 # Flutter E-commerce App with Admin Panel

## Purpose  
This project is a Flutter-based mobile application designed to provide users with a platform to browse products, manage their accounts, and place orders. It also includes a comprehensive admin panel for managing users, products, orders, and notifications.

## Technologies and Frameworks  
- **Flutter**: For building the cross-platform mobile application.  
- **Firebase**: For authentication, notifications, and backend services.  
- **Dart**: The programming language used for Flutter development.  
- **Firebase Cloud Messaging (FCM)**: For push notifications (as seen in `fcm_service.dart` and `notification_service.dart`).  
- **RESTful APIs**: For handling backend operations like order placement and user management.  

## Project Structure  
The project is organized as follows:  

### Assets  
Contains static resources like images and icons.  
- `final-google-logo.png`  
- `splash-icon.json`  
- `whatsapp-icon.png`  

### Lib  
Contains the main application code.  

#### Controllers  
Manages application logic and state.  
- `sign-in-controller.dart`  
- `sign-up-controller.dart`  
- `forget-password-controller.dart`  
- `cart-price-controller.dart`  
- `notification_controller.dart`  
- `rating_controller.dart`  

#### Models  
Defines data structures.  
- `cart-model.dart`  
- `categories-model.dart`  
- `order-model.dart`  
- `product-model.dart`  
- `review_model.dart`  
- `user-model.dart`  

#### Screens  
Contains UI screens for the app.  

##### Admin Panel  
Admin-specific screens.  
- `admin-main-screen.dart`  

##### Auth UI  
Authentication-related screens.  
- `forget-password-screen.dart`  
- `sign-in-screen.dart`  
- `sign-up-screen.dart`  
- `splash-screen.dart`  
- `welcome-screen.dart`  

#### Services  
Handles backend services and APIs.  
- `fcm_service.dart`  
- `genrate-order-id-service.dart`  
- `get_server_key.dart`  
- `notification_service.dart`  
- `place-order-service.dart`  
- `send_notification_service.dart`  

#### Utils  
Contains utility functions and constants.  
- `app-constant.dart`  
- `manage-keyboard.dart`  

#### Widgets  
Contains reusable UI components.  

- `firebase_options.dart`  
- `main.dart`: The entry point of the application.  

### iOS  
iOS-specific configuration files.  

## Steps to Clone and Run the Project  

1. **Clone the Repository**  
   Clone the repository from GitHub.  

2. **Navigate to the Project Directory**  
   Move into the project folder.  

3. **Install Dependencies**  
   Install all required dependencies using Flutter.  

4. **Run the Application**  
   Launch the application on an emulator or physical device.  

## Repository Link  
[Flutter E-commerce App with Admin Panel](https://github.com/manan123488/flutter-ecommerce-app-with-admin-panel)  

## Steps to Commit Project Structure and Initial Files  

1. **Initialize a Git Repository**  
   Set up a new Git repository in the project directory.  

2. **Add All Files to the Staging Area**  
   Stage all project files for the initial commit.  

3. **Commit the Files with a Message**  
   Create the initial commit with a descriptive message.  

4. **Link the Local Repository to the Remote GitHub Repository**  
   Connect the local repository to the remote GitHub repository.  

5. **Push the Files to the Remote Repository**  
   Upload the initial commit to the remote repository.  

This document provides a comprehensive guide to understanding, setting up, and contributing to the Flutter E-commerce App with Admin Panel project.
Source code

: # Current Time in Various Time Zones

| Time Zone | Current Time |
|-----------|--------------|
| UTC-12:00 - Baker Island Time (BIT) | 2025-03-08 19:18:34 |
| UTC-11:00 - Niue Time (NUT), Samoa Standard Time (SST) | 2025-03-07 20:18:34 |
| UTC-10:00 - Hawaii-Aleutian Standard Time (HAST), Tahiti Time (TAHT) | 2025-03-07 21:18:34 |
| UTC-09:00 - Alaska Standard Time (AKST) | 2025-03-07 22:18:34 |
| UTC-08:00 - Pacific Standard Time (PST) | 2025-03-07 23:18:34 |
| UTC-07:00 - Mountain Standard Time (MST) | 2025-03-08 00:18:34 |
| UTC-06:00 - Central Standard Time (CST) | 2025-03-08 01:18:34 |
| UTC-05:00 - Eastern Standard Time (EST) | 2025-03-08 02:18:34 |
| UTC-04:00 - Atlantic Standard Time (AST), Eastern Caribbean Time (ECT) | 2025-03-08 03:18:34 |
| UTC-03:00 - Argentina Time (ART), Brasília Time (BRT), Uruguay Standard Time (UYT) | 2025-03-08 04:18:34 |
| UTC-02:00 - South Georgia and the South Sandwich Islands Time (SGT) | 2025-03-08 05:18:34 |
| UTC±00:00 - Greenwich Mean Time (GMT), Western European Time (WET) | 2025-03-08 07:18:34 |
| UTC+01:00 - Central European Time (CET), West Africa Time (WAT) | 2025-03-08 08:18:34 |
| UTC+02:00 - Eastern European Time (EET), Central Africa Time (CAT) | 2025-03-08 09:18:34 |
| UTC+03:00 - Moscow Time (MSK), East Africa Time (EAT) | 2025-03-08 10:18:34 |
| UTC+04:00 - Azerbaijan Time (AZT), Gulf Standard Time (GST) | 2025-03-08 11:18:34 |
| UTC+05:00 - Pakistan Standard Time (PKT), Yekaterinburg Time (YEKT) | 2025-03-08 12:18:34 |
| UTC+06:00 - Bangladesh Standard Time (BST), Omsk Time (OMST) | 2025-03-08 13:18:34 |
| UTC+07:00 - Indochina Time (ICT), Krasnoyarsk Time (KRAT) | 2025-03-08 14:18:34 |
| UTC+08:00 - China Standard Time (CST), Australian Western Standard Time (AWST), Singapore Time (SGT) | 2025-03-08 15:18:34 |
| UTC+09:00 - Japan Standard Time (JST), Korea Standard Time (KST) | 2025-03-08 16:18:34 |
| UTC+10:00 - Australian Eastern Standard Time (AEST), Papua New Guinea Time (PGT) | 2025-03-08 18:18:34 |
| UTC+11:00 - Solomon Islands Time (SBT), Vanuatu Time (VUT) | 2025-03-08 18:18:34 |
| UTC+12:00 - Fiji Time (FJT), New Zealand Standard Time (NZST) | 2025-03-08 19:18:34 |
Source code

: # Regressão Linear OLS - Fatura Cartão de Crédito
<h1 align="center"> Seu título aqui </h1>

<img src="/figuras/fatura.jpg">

**Exercise:** Only one stretch of the data above is needed. Restate it word for word, from the line containing "2025-03-08 05:18:34 |" through the line containing "2025-03-08 08:18:34 |", both ends included.

**Reply to the exercise:**
| UTC-02:00 - South Georgia and the South Sandwich Islands Time (SGT) | 2025-03-08 05:18:34 |
| UTC±00:00 - Greenwich Mean Time (GMT), Western European Time (WET) | 2025-03-08 07:18:34 |
| UTC+01:00 - Central European Time (CET), West Africa Time (WAT) | 2025-03-08 08:18:34 |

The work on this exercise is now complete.